What the Supreme Court did on the final day of its term : NPR


US Supreme Court

US Supreme Court

Tasos Katopodis/Getty Images


hide caption

toggle caption

Tasos Katopodis/Getty Images

The Supreme Court on Tuesday upheld the long-established right to automatic US citizenship for children born on US soil, regardless of their parents’ immigration status. In doing so, the Court rejected President Trump’s most aggressive effort to limit immigration to the United States.

Writing for the majority of the court, Chief Justice John Roberts traced birthright citizenship back to the nation’s founding. Just as colonists demanded “the rights of Englishmen” more than 250 years ago, he said, Congress amended the Constitution after the Civil War to specify automatic citizenship for any child born on American soil.

“Citizenship then and now was a right to have rights” – and the framers of the 14th Amendment extended this promise to every free man born in this land. He concluded: “We keep that promise today.”

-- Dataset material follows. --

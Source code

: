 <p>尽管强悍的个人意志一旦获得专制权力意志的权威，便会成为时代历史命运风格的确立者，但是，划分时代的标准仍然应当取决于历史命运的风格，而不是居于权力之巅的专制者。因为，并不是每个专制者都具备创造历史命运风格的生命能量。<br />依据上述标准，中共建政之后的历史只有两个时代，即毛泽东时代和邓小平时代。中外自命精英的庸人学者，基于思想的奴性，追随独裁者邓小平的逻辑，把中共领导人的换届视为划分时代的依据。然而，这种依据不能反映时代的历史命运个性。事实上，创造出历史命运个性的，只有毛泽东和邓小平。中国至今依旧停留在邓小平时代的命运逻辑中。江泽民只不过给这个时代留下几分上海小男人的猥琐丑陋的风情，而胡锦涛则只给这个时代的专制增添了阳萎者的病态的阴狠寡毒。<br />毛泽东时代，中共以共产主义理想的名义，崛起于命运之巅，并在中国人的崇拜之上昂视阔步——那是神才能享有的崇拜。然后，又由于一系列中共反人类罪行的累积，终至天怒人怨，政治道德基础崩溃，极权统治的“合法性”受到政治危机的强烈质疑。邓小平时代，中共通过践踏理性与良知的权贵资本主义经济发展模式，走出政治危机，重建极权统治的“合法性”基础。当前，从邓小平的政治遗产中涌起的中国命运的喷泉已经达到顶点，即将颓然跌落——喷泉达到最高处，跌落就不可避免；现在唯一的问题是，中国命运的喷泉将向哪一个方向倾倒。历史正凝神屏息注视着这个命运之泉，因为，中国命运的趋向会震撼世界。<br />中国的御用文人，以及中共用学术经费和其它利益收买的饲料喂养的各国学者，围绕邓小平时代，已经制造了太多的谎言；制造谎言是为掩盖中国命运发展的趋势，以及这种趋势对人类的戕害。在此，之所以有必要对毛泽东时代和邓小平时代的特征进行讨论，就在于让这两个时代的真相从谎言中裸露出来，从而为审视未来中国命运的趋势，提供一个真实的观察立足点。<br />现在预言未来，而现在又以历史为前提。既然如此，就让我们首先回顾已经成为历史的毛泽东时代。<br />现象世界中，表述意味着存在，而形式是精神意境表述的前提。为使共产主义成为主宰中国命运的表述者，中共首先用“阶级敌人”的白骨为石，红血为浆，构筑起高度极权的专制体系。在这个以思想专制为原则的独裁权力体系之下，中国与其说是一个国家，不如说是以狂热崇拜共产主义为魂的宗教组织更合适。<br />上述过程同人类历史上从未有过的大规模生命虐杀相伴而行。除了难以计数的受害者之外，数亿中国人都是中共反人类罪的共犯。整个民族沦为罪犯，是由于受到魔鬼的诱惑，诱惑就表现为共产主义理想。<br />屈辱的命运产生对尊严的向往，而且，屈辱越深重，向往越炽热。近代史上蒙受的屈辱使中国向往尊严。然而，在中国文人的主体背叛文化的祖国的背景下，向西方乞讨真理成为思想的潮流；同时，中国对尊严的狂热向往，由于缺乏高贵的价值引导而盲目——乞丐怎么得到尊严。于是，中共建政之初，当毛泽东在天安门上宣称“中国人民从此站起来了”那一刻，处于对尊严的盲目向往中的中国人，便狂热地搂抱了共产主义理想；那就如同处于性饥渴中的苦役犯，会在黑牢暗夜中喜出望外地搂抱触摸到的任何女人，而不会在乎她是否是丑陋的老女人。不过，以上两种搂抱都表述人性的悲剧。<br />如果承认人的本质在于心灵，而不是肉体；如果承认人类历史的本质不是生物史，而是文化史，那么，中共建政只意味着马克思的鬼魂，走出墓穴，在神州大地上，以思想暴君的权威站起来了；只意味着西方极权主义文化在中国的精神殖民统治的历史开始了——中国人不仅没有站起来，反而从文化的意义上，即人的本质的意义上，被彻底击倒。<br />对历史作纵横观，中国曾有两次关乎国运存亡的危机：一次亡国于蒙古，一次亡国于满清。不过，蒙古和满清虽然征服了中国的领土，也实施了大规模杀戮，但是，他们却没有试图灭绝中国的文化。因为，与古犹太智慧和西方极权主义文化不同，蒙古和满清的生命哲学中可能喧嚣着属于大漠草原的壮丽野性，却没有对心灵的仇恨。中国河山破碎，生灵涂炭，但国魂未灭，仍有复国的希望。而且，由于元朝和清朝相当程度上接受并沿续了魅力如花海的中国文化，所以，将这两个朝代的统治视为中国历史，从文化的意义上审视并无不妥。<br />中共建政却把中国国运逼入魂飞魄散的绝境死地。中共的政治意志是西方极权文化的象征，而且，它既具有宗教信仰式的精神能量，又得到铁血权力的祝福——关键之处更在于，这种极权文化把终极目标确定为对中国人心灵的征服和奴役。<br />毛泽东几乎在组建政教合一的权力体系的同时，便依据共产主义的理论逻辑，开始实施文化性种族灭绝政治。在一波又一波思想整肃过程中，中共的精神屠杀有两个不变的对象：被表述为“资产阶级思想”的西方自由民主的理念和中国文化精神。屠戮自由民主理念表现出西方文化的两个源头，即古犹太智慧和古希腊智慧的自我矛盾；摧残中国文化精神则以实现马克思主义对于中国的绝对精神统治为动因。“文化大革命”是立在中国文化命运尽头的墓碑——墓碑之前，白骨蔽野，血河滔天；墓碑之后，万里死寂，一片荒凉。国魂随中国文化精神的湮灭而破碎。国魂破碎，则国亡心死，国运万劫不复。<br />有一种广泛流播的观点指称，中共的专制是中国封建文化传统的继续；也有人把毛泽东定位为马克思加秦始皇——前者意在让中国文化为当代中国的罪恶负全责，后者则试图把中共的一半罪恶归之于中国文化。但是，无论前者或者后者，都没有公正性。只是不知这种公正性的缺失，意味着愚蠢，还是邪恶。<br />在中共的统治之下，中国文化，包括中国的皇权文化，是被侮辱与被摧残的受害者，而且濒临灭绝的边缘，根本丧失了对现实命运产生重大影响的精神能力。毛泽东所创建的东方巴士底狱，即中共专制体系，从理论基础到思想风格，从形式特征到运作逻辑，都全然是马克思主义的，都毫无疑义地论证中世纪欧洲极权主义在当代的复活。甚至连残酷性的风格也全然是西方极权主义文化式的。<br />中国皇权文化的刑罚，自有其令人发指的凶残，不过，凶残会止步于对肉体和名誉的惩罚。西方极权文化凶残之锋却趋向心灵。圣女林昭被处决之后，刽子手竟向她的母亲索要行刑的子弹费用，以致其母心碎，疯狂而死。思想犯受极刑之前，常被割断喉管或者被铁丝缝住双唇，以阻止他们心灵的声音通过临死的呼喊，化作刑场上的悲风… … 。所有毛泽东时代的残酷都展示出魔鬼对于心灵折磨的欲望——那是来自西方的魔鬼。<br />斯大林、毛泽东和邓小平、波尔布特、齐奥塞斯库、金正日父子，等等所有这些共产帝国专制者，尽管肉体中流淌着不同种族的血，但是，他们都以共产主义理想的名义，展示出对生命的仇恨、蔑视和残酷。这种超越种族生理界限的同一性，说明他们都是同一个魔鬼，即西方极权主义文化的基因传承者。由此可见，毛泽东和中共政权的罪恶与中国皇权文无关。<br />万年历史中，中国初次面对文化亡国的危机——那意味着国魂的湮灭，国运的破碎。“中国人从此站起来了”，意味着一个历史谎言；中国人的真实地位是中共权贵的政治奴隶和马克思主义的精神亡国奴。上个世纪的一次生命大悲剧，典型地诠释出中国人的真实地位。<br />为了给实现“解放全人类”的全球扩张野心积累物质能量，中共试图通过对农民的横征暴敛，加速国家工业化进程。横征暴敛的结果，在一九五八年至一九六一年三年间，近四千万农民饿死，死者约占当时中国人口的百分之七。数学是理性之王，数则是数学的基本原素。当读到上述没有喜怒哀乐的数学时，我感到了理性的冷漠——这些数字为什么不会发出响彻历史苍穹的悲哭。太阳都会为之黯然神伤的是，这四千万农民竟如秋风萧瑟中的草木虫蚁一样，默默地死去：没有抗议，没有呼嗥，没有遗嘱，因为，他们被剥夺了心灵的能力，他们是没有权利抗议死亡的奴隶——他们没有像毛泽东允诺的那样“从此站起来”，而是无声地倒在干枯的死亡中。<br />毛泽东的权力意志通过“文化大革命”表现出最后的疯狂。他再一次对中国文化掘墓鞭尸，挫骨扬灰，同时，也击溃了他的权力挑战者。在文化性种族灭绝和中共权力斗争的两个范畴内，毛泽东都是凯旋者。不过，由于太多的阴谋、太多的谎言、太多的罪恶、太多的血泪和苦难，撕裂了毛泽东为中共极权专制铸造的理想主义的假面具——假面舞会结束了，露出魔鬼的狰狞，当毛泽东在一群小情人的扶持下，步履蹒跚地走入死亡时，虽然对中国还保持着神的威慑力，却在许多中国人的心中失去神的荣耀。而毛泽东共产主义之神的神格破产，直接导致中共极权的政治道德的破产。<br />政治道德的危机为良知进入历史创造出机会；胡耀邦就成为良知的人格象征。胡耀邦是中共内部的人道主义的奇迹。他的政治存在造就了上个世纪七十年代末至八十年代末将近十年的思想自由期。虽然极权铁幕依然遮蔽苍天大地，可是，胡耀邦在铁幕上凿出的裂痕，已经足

The vote was 6 to 3, depending on how you count it. In all, five justices signed Roberts’ majority opinion. The sixth, Justice Brett Kavanaugh, agreed only that a federal law enacted in the 1950s provides automatic citizenship for children born in the US.

Justice Clarence Thomas wrote the lead dissent, a 91-page opus that agreed with Trump’s claim that the 14th Amendment applies only to former slaves and their descendants. Thomas’s dissent ominously added that he was “not sure whether today’s opinion will stand the test of time.” The dissent also included Justice Neil Gorsuch, while Justice Samuel Alito wrote a separate dissent.

Justice Ketanji Brown Jackson, who like Thomas is African American, responded to some of the themes of Thomas’s dissent.

“Despite his longtime support of a color-blind society,” he wrote, “Justice Thomas now surprisingly suggests that the Citizenship Clause was a race-conscious remedial measure relating only to freed slaves.”

ACLU legal director Cecilia Wang, who successfully argued the case at the Supreme Court, said President Trump’s unsuccessful attempt to limit birthright citizenship was transparent.